» **Exercise directions**: When a line in the data below includes "integrácia", pick it out and copy it.
==*==
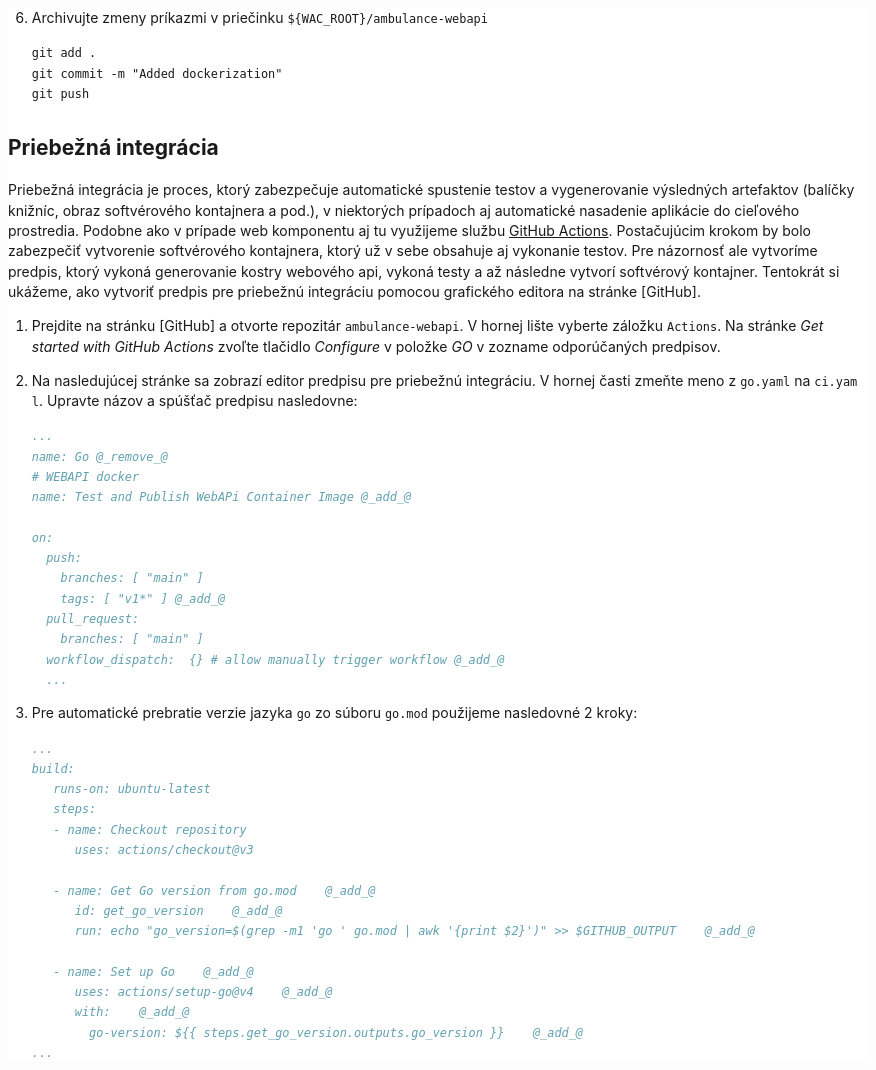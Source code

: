 6. Archivujte zmeny príkazmi v priečinku `${WAC_ROOT}/ambulance-webapi`

   ```shell
   git add .
   git commit -m "Added dockerization"
   git push
   ```

## Priebežná integrácia

Priebežná integrácia je proces, ktorý zabezpečuje automatické spustenie testov a vygenerovanie výsledných artefaktov (balíčky knižníc, obraz softvérového kontajnera a pod.), v niektorých prípadoch aj automatické nasadenie aplikácie do cieľového prostredia. Podobne ako v prípade web komponentu aj tu využijeme službu [GitHub Actions](https://github.com/features/actions). Postačujúcim krokom by bolo zabezpečiť vytvorenie softvérového kontajnera, ktorý už v sebe obsahuje aj vykonanie testov. Pre názornosť ale vytvoríme predpis, ktorý vykoná generovanie kostry webového api, vykoná testy a až následne vytvorí softvérový kontajner. Tentokrát si ukážeme, ako vytvoriť predpis pre priebežnú integráciu pomocou grafického editora na stránke [GitHub].

1. Prejdite na stránku [GitHub] a otvorte repozitár `ambulance-webapi`. V hornej lište vyberte záložku `Actions`. Na stránke _Get started with GitHub Actions_ zvoľte tlačidlo _Configure_ v položke _GO_ v zozname odporúčaných predpisov.

2. Na nasledujúcej stránke sa zobrazí editor predpisu pre priebežnú integráciu. V hornej časti zmeňte meno z `go.yaml` na `ci.yaml`.  Upravte názov a spúšťač predpisu nasledovne:

   ```yaml
   ...
   name: Go @_remove_@
   # WEBAPI docker 
   name: Test and Publish WebAPi Container Image @_add_@
   
   on:
     push:
       branches: [ "main" ]
       tags: [ "v1*" ] @_add_@
     pull_request:
       branches: [ "main" ]
     workflow_dispatch:  {} # allow manually trigger workflow @_add_@
     ...      
   ```

3. Pre automatické prebratie verzie jazyka `go` zo súboru `go.mod` použijeme nasledovné 2 kroky:

   ```yaml
   ...
   build:
      runs-on: ubuntu-latest
      steps:
      - name: Checkout repository
         uses: actions/checkout@v3

      - name: Get Go version from go.mod    @_add_@
         id: get_go_version    @_add_@
         run: echo "go_version=$(grep -m1 'go ' go.mod | awk '{print $2}')" >> $GITHUB_OUTPUT    @_add_@
         
      - name: Set up Go    @_add_@
         uses: actions/setup-go@v4    @_add_@
         with:    @_add_@
           go-version: ${{ steps.get_go_version.outputs.go_version }}    @_add_@
   ...      
   ```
==*==
» **Your response**:
## Priebežná integrácia
Priebežná integrácia je proces, ktorý zabezpečuje automatické spustenie testov a vygenerovanie výsledných artefaktov (balíčky knižníc, obraz softvérového kontajnera a pod.), v niektorých prípadoch aj automatické nasadenie aplikácie do cieľového prostredia. Podobne ako v prípade web komponentu aj tu využijeme službu [GitHub Actions](https://github.com/features/actions). Postačujúcim krokom by bolo zabezpečiť vytvorenie softvérového kontajnera, ktorý už v sebe obsahuje aj vykonanie testov. Pre názornosť ale vytvoríme predpis, ktorý vykoná generovanie kostry webového api, vykoná testy a až následne vytvorí softvérový kontajner. Tentokrát si ukážeme, ako vytvoriť predpis pre priebežnú integráciu pomocou grafického editora na stránke [GitHub].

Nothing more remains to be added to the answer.